能代三十三 (札打ち) -- 久保田三十三との比較

The 33 Kannons of Noshiro, as a resemblance of the 33 Kannons of Kubota (Akita City).

[前] History at a Guess // 起源 (憶測)

Date // 日取り

Pilgrims make two-day's pilgrimages twice a year: 1-2 May and 1-2 September.

 実は、いちばんわからないのがコレです。盆行事とか小正月行事とかであれば 先祖祭絡みの行事だということがわかっていいんですけどね。そうじゃなくて 二日がかりの巡礼を年二回、5/1-2と9/1-2に行うという日取りは何なんだろうと 考えてみてもよくわかりません[*1]
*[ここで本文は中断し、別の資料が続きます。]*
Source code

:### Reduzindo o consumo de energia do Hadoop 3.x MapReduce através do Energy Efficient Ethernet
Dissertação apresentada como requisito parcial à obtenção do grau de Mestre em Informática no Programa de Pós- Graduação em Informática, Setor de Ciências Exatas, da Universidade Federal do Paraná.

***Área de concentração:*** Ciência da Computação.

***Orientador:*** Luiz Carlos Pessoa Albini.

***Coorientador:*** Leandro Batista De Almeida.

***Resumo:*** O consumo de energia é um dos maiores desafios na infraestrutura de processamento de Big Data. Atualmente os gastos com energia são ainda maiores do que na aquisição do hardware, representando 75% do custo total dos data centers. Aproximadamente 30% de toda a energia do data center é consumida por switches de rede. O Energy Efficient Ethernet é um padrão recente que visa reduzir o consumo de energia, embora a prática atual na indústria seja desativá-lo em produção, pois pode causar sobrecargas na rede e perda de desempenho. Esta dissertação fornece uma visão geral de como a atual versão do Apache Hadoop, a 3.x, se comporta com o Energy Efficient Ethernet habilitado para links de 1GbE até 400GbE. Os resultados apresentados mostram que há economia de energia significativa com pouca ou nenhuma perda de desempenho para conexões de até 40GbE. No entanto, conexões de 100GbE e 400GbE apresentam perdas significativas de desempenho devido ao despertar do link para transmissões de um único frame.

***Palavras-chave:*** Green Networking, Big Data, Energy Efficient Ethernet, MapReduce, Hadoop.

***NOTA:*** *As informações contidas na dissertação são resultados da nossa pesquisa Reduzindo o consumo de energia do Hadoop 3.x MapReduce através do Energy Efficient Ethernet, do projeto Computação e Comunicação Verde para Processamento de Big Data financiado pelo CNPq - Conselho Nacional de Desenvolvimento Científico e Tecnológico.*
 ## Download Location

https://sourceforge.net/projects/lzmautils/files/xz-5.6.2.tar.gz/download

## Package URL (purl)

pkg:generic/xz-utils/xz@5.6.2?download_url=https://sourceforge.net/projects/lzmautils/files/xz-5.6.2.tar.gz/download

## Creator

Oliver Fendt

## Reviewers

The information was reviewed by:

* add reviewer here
 ‥と思っていましたが、これはアレですかね 「三長斎月」「善月」というやつですかね。 正月・五月・九月は おとなしくして善行を行え、というやつなんですけど。 『四分律行事鈔資持記』(大正No.1805 元照撰) という書物に、こんな記述: 「年三者正五九月。冥界業鏡輪照南洲。若有善惡鏡中 悉現 或云天王巡狩四天下此三月對南洲又云此三月惡鬼得勢之時故令修善」 (T1805_.40.0406c21;[SAT][*2]) があるのを見つけました。大雑把に訳すと 「年に三回、正月・五月・九月。冥界の『業鏡』が世界を照らす。善惡あれば この鏡に皆映る。この三月は天王が巡狩すると言う人もいれば、 悪鬼の勢いが強いから修善すべきと言う人もいる。」‥だから、これらの月に 悪いことをすると後でひどい目に合うよ、だからレッツ善行!‥という感じの ものなんですけど。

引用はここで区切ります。